• _Required action_
Your response should contain each line of the data that includes "subprocess".

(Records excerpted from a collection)
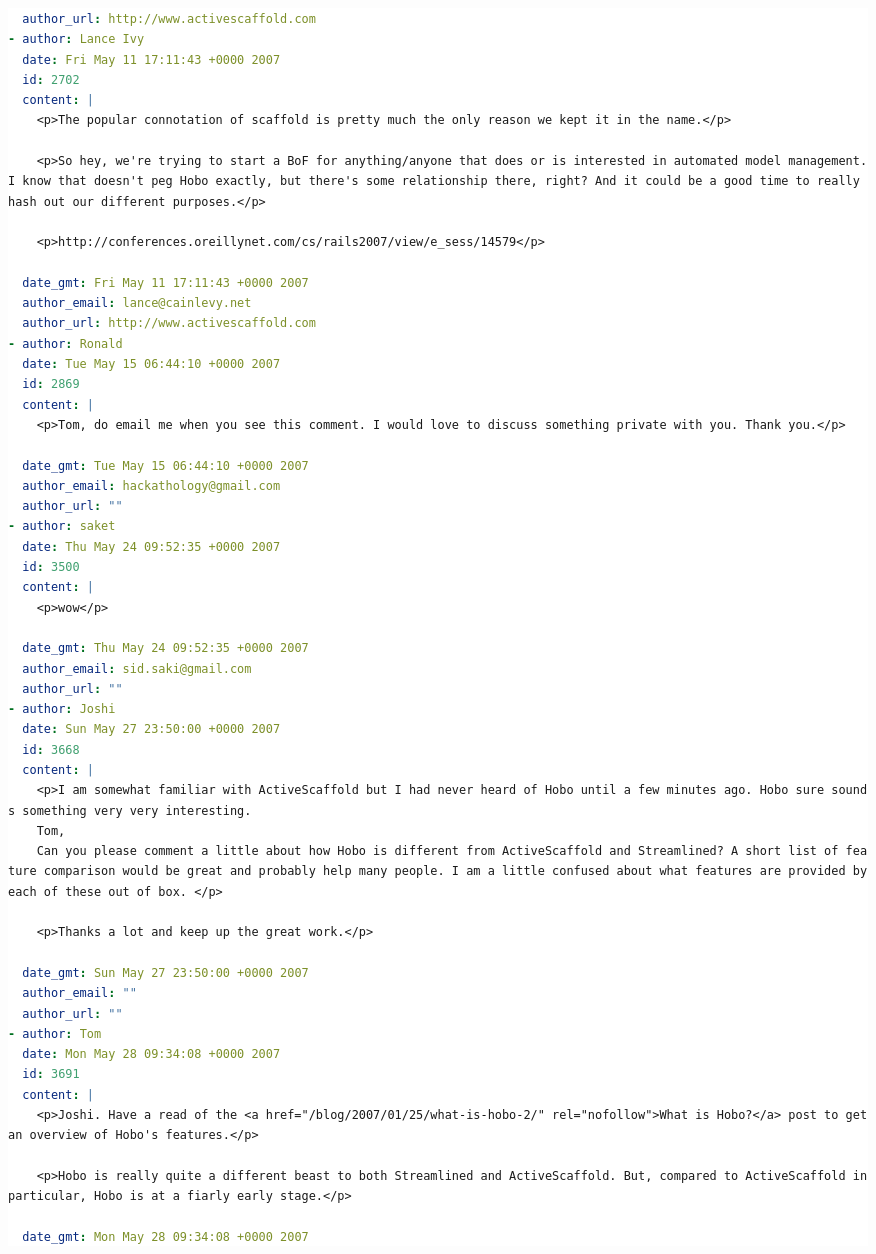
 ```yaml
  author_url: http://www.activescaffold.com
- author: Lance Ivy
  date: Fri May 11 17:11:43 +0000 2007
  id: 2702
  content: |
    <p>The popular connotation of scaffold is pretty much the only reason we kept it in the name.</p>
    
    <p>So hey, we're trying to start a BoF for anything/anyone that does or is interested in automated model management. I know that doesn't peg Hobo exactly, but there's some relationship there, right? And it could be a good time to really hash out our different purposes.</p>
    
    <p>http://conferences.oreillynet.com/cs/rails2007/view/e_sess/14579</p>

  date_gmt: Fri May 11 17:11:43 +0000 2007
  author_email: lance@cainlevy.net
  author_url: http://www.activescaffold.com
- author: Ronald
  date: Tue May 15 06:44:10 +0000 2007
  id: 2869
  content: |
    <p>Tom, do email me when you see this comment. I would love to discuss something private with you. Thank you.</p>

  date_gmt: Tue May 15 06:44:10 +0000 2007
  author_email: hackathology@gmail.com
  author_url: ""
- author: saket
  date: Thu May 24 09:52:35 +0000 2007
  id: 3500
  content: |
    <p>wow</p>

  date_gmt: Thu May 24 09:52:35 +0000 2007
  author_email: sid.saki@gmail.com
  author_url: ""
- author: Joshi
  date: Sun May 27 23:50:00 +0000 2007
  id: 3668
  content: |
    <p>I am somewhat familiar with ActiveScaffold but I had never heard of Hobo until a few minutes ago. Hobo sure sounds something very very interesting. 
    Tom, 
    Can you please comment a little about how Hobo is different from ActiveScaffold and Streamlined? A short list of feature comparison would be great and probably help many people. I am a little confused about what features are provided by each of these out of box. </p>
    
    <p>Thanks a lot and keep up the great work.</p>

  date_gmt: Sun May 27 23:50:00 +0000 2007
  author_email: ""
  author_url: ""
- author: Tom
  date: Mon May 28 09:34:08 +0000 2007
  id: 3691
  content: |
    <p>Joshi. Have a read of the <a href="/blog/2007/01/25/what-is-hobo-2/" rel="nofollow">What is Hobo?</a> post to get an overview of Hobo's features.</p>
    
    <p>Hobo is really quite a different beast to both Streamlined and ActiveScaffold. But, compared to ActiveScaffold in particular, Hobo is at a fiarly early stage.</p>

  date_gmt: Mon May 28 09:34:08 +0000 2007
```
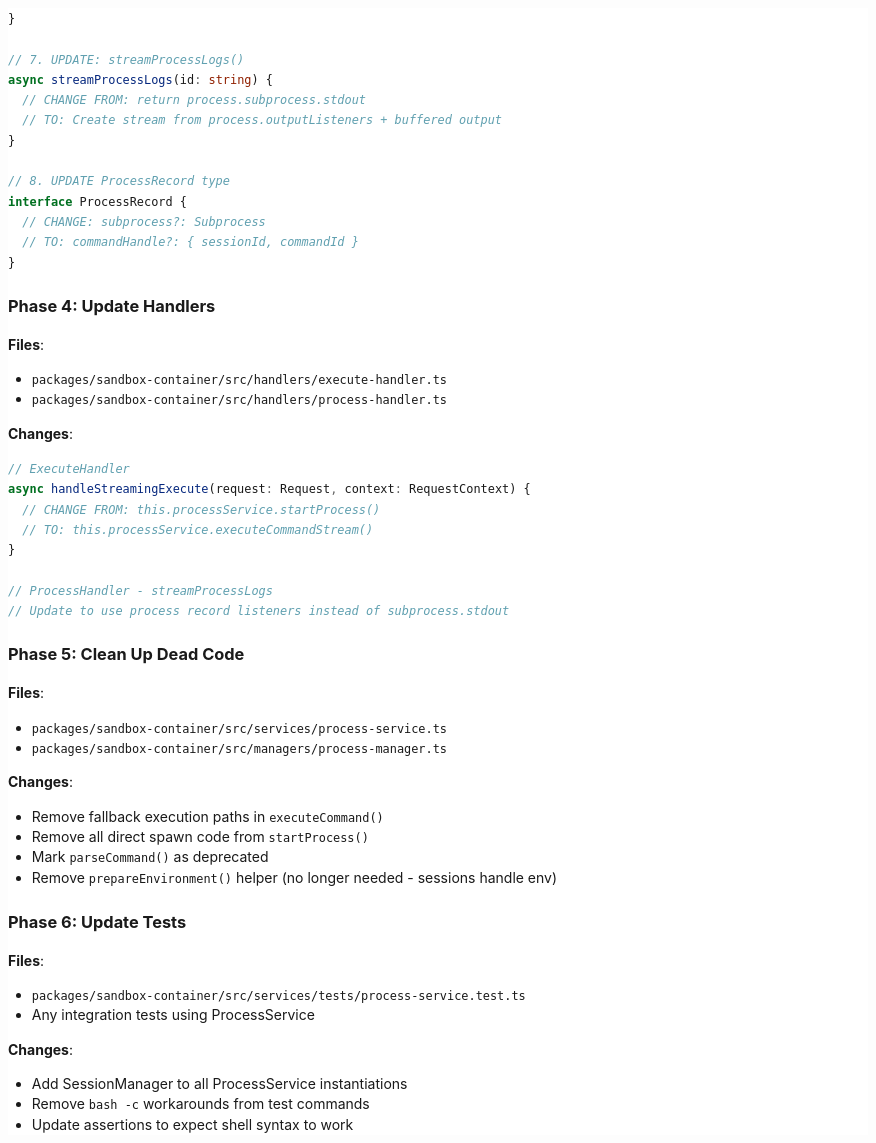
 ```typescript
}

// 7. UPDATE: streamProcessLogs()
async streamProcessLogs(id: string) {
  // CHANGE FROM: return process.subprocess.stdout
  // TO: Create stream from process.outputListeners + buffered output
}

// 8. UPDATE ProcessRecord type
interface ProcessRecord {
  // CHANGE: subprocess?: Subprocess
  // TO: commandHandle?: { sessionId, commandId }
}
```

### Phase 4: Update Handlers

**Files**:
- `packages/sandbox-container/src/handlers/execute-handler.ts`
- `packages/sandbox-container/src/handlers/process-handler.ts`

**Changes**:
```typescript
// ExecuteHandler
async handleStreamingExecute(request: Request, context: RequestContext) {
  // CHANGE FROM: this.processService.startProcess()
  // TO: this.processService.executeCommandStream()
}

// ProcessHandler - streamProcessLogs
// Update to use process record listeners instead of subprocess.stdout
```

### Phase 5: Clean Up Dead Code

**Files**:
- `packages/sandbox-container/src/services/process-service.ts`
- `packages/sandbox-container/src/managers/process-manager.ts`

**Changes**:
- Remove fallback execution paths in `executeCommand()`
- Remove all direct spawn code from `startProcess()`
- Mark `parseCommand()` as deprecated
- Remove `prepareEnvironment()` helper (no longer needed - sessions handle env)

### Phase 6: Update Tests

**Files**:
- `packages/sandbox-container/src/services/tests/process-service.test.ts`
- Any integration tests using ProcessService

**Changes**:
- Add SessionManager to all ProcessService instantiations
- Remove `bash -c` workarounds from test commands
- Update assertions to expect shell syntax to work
==
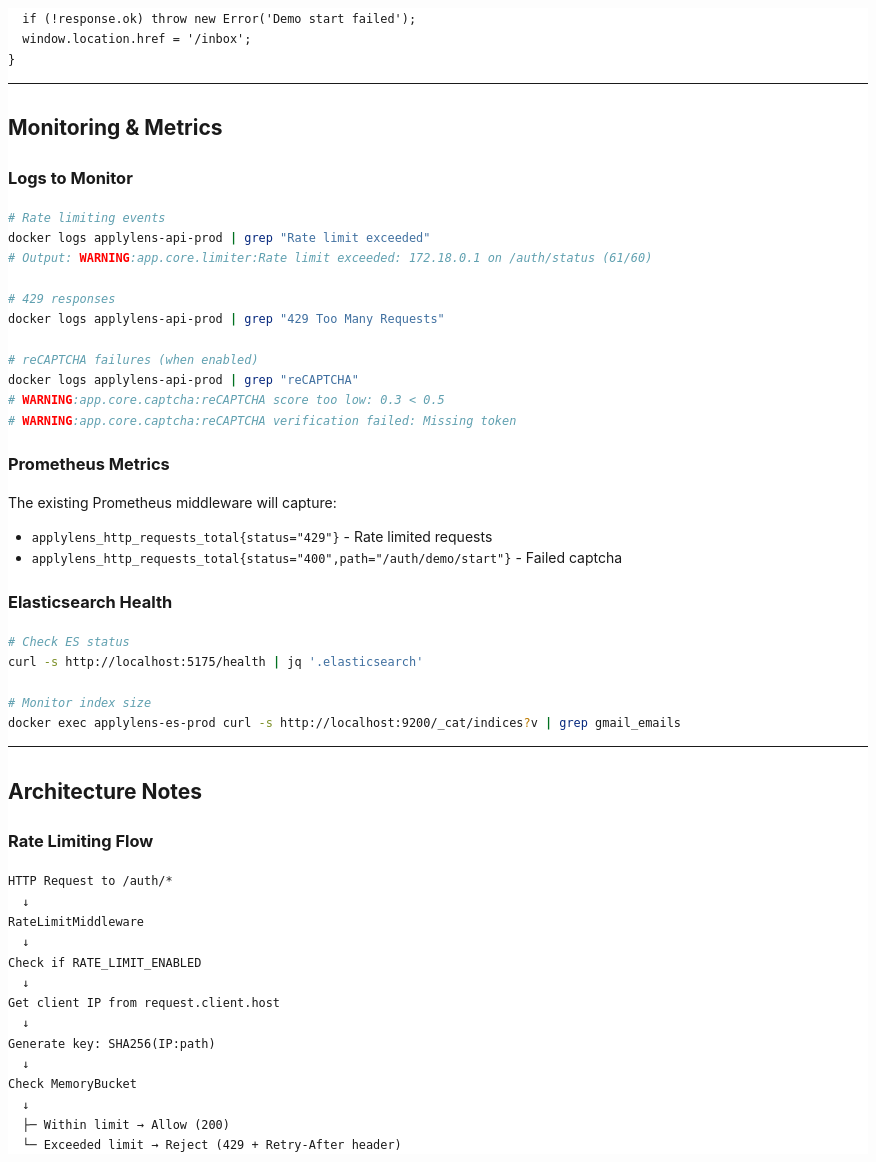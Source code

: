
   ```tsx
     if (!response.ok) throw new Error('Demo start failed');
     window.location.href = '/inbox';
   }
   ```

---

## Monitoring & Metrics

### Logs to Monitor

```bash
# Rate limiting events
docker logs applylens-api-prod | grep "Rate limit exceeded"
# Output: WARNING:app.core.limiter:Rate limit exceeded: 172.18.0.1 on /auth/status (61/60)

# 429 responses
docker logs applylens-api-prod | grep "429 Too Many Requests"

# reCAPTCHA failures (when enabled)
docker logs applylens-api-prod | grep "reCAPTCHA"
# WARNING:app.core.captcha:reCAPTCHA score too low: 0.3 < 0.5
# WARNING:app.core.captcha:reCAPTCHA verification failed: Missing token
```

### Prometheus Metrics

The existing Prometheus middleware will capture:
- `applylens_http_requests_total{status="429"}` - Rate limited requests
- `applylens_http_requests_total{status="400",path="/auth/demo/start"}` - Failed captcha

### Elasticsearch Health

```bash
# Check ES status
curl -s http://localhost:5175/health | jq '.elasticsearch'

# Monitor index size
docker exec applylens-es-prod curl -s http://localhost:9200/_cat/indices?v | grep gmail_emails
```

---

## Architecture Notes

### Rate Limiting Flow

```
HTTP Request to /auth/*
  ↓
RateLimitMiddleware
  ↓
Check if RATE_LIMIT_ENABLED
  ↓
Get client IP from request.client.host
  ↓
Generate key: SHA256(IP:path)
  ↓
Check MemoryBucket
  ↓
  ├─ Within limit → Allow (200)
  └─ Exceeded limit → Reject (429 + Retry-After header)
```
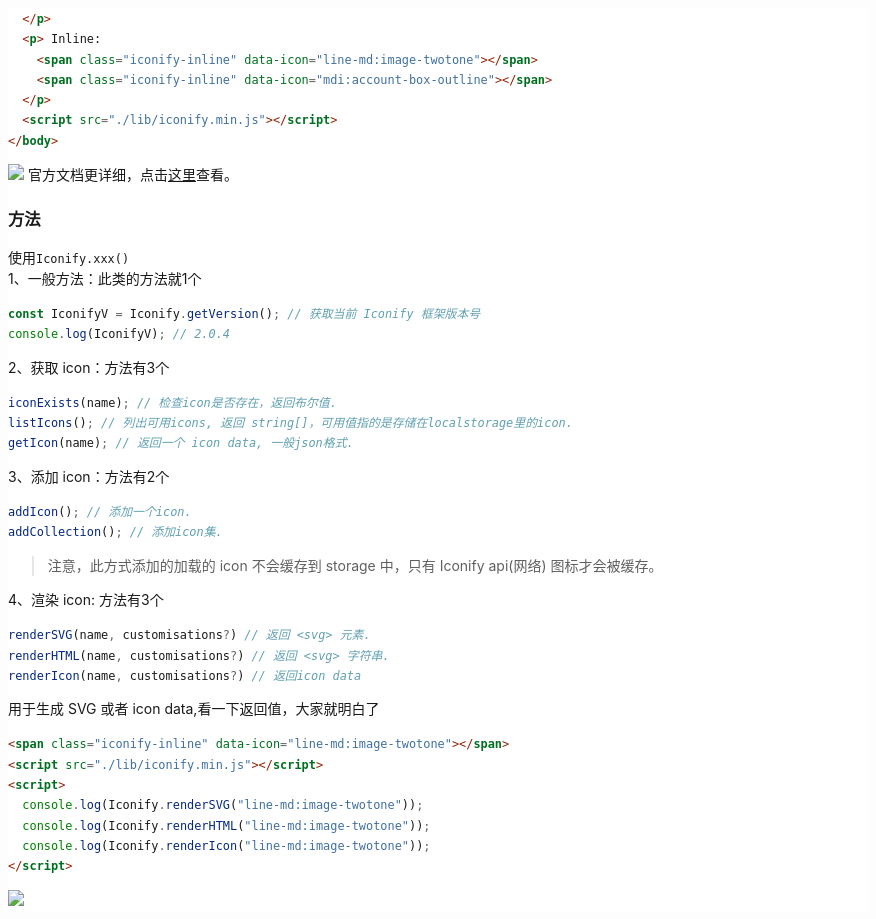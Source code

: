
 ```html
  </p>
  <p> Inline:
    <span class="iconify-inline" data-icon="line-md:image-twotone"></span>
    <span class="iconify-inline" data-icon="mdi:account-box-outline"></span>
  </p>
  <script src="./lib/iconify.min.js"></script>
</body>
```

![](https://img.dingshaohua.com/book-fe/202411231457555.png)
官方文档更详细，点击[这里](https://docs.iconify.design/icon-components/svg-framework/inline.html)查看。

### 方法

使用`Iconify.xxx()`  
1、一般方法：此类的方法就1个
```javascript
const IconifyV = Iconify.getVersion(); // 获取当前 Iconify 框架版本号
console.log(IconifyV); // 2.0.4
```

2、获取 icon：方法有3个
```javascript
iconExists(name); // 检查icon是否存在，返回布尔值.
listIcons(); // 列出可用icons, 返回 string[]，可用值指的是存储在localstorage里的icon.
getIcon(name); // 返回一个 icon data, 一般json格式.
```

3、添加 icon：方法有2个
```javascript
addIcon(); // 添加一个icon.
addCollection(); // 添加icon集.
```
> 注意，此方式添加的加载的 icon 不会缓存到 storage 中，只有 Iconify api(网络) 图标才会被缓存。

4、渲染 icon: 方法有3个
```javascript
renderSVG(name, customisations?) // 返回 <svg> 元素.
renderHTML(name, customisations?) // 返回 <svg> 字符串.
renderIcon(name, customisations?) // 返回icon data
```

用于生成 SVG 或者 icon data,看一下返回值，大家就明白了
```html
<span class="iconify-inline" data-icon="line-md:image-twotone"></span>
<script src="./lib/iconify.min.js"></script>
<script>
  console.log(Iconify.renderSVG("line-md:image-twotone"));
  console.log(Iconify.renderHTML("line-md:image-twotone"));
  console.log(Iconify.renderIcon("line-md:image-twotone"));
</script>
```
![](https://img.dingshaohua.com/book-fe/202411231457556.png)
---
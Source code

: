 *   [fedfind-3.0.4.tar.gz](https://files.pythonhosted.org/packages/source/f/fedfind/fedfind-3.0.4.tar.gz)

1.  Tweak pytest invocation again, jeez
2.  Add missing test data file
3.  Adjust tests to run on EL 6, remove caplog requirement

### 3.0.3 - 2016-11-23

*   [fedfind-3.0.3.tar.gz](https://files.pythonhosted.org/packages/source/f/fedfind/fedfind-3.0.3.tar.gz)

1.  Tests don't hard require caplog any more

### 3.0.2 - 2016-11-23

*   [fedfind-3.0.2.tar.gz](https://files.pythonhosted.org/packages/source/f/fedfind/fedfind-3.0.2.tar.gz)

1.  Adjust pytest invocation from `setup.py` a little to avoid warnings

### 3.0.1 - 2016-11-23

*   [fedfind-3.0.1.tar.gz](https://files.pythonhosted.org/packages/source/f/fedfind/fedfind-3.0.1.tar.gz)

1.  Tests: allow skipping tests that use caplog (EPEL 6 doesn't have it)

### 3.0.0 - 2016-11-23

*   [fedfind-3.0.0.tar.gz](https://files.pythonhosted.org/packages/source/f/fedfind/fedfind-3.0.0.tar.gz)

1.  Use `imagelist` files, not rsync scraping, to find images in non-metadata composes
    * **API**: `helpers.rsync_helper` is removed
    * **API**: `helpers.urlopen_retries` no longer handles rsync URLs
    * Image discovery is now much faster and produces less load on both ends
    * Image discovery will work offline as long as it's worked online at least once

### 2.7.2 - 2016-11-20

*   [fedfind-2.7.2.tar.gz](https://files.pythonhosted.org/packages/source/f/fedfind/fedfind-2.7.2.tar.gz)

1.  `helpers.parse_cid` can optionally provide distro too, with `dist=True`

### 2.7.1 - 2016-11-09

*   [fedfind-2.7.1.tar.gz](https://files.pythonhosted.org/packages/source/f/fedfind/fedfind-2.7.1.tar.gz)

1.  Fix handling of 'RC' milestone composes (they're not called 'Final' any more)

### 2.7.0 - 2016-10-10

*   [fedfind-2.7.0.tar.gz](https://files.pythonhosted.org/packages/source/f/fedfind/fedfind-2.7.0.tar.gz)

• _Answer section_
  // CHANGE FROM: return process.subprocess.stdout
  // CHANGE: subprocess?: Subprocess
// Update to use process record listeners instead of subprocess.stdout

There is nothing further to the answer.